If I reduce it to 3 winners, it jumps to 37% ROI over 27 days, but drops daily directional accuracy to 71% for the same time period. So, it has more days where it fails to return, but returns more overall.
Going to try a 3-winner run for a month and then a 10-winner run for a month if it doesn’t maintain the expected daily ROI. Either way, 71% and 81% daily directional accuracy is substantial. Finally.
I also built a pretty little graph that will show Tetsuo’s balance over time:
https://tetsuo.silogroup.org/performance_graph.html
I guess it’s time to shut up and let it run.
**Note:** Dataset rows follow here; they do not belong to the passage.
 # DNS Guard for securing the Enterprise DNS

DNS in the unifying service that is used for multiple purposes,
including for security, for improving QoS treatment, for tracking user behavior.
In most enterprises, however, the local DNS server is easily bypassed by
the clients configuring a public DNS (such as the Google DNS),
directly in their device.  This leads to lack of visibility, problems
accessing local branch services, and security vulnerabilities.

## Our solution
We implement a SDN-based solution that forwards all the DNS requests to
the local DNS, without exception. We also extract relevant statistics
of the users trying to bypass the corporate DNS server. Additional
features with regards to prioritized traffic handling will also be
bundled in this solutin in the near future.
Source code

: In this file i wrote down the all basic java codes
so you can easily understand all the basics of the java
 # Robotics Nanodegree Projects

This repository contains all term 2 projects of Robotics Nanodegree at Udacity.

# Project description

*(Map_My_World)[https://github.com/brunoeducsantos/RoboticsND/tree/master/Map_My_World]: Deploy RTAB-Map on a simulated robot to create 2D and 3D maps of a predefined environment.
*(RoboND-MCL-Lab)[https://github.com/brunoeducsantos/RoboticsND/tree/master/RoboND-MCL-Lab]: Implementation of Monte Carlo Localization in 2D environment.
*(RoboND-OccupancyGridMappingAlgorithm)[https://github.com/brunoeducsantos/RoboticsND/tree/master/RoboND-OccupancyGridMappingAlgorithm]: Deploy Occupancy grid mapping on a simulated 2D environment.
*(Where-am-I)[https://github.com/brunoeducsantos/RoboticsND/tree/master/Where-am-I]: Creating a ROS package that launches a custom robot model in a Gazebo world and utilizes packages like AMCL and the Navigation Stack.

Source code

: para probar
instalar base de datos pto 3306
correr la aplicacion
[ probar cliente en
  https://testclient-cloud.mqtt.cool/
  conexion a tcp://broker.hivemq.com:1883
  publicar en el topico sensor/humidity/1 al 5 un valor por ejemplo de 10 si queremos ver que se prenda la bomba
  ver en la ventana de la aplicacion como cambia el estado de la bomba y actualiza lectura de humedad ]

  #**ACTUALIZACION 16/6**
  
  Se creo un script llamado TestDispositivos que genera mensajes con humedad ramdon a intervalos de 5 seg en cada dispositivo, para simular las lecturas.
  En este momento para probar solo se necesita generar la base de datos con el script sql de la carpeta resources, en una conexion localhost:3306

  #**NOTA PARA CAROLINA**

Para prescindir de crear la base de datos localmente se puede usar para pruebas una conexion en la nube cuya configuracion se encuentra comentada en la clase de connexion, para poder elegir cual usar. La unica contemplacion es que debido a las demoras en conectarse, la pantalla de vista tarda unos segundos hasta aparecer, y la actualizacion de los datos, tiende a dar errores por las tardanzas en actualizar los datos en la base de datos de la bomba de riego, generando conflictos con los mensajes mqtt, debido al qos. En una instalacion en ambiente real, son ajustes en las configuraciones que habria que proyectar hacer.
One mistake I was making with this was looking purely at individual forecast directional accuracy instead of grabbing the winners for each day being tested and calculating the total ROI, and, negative or positive, attributing a “win” or a “loss”. So, technically a return of 0.00001 is a “win” and counts towards directional accuracy in this new model, but, that’s alot better than a negative.
Overall this is performing well, but, if this ends up not being what the sims run, which has happened before, I may be nearing my limit of being able to improve it without swapping out the underlying time series forecasting engine.
As of 2024-11-25, it has 1030.98 for its balance. Let’s see where it’s at on Christmas morning.